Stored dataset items

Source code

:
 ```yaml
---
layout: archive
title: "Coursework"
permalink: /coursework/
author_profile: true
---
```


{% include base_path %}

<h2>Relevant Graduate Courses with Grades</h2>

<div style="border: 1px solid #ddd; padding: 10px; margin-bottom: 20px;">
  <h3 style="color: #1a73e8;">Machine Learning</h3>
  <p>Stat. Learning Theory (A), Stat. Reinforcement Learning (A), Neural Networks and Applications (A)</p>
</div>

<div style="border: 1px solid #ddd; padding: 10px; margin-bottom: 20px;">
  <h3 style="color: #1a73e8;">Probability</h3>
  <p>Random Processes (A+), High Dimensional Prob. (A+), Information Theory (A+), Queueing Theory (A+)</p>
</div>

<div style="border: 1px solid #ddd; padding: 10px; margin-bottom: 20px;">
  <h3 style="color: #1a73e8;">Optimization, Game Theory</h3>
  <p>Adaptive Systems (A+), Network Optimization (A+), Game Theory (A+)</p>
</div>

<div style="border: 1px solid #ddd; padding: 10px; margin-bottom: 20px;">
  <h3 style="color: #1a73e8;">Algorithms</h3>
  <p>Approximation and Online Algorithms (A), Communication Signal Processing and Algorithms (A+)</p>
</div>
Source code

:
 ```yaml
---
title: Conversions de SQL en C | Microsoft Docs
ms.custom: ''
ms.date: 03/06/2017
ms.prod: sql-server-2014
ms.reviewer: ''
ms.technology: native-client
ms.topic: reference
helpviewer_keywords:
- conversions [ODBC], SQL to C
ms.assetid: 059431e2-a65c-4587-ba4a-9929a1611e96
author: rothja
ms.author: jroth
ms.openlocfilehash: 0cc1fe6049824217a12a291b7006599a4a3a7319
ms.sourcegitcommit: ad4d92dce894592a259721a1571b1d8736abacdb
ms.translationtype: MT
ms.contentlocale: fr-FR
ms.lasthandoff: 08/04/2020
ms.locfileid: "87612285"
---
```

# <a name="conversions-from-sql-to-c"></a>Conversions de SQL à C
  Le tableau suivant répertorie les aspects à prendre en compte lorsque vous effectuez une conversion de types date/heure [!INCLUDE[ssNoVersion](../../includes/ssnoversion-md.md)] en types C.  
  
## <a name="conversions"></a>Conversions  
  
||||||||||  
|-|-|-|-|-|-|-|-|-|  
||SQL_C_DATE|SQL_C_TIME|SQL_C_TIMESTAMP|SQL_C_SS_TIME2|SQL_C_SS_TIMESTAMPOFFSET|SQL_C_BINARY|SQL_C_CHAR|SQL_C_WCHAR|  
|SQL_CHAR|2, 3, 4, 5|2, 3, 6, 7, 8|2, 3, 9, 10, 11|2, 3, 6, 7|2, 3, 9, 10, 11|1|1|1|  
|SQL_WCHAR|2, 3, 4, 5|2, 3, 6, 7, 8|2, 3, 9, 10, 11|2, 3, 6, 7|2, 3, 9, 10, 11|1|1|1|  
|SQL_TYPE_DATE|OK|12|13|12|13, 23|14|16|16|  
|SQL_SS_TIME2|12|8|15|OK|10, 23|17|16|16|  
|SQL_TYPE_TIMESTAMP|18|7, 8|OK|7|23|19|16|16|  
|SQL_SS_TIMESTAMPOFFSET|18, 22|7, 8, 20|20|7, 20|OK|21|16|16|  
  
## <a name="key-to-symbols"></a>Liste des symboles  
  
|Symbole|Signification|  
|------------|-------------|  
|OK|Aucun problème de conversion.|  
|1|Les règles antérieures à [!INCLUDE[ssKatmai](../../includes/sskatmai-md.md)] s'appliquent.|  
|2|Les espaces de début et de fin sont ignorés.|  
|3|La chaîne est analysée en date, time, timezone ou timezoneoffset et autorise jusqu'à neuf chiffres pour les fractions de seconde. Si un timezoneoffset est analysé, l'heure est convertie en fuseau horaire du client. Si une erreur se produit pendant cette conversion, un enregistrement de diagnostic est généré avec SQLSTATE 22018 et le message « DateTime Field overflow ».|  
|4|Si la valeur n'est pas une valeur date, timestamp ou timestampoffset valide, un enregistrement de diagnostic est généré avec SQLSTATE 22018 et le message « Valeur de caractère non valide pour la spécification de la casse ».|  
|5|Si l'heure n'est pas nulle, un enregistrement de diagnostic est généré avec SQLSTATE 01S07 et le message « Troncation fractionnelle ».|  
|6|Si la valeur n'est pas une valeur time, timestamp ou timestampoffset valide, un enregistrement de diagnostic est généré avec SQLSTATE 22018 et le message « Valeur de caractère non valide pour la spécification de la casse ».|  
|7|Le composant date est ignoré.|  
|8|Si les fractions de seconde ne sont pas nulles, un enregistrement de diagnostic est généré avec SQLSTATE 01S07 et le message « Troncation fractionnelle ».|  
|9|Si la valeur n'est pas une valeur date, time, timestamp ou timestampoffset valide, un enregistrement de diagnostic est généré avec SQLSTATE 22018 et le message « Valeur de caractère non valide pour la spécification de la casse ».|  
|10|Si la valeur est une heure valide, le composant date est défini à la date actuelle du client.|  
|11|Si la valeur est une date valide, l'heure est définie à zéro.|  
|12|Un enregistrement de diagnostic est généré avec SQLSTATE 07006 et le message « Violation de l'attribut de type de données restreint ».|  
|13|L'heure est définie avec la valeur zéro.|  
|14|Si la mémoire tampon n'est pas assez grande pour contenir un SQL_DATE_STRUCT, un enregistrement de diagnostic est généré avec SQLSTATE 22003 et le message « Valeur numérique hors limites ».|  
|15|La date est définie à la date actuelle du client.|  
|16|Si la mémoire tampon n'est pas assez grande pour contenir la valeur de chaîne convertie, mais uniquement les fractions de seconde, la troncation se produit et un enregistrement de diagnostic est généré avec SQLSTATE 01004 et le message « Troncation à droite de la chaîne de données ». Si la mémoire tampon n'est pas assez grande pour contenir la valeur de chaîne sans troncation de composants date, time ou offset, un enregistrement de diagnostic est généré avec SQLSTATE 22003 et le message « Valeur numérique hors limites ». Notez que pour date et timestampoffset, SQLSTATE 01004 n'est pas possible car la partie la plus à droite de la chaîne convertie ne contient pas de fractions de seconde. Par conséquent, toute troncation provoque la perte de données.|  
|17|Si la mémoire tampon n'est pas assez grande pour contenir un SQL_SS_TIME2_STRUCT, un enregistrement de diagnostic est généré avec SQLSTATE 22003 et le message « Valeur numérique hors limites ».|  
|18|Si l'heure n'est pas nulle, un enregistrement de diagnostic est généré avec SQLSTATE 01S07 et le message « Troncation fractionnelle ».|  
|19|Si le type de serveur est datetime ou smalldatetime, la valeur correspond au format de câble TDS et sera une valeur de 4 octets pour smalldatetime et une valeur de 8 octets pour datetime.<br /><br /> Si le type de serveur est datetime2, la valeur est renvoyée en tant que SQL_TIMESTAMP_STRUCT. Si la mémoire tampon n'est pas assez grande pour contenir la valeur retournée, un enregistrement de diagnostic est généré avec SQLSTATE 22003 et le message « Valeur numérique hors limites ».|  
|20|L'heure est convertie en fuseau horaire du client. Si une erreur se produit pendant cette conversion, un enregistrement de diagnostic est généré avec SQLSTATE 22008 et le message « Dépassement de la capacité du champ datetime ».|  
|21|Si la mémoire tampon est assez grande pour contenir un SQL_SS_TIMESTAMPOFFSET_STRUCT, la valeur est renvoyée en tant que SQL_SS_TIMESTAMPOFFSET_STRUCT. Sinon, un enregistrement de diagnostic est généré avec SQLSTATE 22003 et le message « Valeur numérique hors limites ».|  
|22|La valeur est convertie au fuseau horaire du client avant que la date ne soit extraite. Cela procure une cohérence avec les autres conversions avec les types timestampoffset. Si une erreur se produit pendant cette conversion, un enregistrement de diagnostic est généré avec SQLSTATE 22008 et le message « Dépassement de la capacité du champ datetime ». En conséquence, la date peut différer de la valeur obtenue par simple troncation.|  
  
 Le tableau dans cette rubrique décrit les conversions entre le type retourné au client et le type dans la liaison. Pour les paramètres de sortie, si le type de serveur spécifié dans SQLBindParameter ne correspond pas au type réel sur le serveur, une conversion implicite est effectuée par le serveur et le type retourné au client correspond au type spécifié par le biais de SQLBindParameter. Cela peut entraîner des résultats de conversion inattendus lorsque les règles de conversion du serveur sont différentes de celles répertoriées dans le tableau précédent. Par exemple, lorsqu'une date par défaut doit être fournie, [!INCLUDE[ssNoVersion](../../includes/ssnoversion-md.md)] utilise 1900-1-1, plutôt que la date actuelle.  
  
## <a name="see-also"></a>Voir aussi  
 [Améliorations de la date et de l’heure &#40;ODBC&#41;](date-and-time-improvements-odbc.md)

■ BRIEF ■
Pick out the lines above containing the word "Theory", then copy them.

■ EXERCISE SOLUTION ■
  <p>Stat. Learning Theory (A), Stat. Reinforcement Learning (A), Neural Networks and Applications (A)</p>
  <p>Random Processes (A+), High Dimensional Prob. (A+), Information Theory (A+), Queueing Theory (A+)</p>
  <h3 style="color: #1a73e8;">Optimization, Game Theory</h3>
  <p>Adaptive Systems (A+), Network Optimization (A+), Game Theory (A+)</p>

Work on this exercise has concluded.